Integral of an absolute value

Question

I am trying to evaluate the integral $$\int_{-1}^2 (x-2|x|)\,dx$$

I know that this should give me $x^2 /2 - x^2$ for the antiderivative.

I then evaluate at $2$ which gives me $2 - 4 = -2$

Then evaluate at $-1$ and get $\frac{1}{2} - 1 = -\frac{1}{2}$.
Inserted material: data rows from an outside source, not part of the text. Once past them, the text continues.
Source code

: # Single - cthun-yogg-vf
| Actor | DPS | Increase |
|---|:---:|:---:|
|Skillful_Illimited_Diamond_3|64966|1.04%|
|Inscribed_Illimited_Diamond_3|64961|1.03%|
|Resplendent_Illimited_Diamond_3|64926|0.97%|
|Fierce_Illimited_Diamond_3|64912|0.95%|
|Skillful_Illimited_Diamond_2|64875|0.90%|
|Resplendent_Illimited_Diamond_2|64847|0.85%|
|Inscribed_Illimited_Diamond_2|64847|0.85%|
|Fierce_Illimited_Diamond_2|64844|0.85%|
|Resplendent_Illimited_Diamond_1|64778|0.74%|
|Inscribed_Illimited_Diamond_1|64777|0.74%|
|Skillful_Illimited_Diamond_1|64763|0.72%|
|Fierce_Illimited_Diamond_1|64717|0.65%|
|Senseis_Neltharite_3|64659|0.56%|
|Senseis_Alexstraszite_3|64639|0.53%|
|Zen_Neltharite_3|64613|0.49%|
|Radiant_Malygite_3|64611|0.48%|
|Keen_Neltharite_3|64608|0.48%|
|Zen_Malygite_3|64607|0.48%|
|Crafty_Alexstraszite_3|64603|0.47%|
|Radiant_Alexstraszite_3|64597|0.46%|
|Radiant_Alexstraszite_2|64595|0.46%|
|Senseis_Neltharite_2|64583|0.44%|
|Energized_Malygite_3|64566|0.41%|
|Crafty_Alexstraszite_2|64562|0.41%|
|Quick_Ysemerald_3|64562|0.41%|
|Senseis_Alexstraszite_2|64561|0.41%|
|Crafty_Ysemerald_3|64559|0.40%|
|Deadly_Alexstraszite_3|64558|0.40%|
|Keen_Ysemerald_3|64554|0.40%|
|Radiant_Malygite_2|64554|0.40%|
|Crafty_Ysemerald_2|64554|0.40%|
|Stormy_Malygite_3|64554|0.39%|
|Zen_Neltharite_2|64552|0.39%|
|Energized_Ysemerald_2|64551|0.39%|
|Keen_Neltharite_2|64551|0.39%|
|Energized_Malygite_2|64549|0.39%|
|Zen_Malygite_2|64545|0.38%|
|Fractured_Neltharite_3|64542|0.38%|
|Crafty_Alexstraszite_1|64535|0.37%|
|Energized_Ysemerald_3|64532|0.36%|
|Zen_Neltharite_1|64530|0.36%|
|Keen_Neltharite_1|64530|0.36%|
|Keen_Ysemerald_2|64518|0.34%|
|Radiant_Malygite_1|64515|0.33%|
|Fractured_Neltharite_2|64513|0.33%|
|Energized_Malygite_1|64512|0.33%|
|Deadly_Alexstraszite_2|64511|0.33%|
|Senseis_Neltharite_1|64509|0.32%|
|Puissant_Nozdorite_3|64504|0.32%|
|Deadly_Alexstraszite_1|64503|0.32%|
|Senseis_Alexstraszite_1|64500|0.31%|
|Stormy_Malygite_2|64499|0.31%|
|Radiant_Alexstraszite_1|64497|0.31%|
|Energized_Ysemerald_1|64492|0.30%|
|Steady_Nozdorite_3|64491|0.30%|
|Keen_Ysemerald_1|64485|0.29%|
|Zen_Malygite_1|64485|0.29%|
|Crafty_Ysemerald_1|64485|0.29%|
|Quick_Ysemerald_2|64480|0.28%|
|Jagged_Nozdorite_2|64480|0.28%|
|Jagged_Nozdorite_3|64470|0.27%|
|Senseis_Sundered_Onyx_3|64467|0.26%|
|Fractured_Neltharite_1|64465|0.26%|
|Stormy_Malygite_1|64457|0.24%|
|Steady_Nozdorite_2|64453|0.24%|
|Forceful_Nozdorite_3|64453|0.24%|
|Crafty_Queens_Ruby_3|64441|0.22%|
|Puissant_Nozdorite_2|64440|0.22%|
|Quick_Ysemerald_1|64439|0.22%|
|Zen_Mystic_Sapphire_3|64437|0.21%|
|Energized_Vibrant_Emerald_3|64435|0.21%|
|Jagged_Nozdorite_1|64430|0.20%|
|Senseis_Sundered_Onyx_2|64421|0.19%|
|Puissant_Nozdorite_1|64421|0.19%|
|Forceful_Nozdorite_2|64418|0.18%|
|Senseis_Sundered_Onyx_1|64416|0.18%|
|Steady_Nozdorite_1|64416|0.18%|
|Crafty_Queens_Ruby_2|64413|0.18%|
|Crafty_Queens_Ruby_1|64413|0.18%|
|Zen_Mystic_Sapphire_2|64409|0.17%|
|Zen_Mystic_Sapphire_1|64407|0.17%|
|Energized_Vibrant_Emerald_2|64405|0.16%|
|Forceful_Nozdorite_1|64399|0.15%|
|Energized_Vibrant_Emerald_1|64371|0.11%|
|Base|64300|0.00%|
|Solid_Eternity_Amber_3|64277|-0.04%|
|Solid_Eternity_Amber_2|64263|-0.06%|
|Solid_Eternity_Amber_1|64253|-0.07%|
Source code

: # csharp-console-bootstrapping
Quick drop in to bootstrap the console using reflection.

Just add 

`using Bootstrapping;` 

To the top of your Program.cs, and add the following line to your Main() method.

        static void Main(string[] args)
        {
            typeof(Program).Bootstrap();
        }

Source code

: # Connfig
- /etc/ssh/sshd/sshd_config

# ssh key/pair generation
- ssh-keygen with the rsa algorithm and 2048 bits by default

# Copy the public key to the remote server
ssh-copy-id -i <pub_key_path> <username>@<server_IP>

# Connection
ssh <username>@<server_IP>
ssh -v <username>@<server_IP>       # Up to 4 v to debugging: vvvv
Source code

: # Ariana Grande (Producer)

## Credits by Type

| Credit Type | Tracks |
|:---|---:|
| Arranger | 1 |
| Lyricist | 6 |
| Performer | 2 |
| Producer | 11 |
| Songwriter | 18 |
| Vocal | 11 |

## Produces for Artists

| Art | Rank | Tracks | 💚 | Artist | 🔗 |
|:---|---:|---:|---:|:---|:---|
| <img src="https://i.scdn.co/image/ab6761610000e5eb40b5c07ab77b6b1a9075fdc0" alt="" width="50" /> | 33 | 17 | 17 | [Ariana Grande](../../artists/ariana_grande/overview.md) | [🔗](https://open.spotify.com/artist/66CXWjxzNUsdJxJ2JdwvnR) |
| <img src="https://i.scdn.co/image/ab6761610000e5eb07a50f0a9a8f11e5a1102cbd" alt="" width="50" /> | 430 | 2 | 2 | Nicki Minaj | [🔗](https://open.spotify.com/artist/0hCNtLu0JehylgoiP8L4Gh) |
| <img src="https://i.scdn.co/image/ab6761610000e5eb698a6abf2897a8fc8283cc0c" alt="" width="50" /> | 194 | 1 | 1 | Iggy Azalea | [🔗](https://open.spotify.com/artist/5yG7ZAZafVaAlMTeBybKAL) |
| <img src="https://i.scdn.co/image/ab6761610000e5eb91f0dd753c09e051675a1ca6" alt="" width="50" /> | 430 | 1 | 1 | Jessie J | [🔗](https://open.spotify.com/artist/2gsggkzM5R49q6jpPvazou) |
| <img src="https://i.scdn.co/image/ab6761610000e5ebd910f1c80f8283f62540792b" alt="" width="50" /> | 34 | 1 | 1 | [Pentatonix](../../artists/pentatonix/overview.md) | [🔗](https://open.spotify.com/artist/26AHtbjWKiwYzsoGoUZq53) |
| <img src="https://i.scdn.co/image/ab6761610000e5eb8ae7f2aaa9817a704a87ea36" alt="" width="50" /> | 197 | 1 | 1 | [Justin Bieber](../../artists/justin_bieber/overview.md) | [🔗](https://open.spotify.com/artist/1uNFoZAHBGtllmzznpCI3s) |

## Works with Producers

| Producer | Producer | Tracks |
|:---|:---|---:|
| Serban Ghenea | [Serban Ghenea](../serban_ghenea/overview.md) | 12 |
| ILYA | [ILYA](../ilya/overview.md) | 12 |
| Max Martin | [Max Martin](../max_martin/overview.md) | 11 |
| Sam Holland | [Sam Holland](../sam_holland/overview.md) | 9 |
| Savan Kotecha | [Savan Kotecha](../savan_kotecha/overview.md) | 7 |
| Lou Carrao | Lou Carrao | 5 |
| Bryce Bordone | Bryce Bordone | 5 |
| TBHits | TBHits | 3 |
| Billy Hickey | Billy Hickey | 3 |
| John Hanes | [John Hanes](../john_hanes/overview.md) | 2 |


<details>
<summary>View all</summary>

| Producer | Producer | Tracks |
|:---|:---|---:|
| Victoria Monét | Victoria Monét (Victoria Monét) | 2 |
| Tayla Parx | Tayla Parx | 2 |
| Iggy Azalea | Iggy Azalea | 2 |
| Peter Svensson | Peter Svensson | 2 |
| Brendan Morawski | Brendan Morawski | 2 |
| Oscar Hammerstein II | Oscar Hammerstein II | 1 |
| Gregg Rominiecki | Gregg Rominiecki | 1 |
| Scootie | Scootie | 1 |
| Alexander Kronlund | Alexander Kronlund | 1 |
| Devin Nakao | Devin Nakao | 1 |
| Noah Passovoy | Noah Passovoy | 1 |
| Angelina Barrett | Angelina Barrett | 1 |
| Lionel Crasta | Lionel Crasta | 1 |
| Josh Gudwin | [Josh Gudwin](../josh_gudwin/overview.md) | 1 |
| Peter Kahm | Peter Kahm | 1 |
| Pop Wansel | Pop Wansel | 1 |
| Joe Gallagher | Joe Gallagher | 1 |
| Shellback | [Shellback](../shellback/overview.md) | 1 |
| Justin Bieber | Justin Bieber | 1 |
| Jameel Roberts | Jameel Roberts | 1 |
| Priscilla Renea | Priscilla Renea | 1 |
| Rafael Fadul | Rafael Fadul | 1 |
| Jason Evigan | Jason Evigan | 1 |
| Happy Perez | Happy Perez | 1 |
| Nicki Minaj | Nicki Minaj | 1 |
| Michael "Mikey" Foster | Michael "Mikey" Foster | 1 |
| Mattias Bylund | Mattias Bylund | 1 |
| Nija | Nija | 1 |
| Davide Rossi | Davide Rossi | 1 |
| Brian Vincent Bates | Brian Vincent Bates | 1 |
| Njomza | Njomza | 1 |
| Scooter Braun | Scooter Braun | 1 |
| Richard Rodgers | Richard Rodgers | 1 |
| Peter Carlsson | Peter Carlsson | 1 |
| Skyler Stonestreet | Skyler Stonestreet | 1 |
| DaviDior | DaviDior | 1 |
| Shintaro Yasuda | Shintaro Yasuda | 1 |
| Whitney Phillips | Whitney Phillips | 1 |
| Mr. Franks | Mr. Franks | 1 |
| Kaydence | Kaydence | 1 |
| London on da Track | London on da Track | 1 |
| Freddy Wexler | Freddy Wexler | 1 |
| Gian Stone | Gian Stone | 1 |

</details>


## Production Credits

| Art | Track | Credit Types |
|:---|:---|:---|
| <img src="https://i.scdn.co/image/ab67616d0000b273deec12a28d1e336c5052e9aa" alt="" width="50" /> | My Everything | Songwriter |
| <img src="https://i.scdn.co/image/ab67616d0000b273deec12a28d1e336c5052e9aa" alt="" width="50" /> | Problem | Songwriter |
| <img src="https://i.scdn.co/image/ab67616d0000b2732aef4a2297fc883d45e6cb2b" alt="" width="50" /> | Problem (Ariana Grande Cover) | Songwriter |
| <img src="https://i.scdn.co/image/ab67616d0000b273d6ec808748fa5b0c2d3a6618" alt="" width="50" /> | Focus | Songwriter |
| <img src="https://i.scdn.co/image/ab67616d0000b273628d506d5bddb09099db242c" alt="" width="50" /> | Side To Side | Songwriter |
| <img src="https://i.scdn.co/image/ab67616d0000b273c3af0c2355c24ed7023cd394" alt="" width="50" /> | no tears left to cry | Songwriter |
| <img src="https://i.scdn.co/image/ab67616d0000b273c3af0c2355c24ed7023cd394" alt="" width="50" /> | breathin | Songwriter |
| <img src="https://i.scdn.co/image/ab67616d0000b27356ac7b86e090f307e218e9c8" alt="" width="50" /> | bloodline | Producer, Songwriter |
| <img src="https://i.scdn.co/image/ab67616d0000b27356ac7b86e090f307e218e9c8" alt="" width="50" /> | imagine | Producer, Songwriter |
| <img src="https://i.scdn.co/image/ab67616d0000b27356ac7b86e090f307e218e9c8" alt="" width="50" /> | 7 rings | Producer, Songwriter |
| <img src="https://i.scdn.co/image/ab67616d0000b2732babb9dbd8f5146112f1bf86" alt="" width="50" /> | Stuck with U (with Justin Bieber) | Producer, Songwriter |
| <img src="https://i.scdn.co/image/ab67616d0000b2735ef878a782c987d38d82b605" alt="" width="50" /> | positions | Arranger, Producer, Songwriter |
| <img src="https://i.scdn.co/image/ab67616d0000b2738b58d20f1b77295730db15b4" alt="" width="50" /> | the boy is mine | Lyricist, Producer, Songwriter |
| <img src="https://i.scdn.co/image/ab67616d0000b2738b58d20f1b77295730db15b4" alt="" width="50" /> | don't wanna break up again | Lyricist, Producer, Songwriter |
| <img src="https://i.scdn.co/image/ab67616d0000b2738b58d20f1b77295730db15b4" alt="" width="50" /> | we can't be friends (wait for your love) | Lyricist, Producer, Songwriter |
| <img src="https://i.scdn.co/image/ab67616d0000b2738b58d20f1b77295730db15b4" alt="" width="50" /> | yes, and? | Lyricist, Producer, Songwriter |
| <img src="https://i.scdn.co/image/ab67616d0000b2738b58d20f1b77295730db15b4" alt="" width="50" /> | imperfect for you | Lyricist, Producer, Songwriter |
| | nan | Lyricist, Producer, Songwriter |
Then I find the difference $-2 - \frac{1}{2} = -2.5$

This is wrong and I do not know why.

Answer 1

You should consider splitting the integral at the point where $|x|$ changes from $-x$ to $+x$, namely at $x=0$. So $$ \int_{-1}^2(x-2|x|)dx = \int_{-1}^0(x-2(-x))dx + \int_0^{2}(x-2x)dx $$ $$ =3\int_{-1}^0 xdx -\int_0^2xdx $$

which are integrals you should be able to evaluate.

Answer 2

Hint

$$|x|=\begin{cases} -x, &x \le 0\\x. &x \ge 0\end{cases}$$

So, $$\begin{align}\int_{-1}^2|x|\; \mathrm{d} x&=\int_{-1}^0|x| \;\mathrm{d}x+\int_0^2|x| \;\mathrm{d}x\\&=?\end{align}$$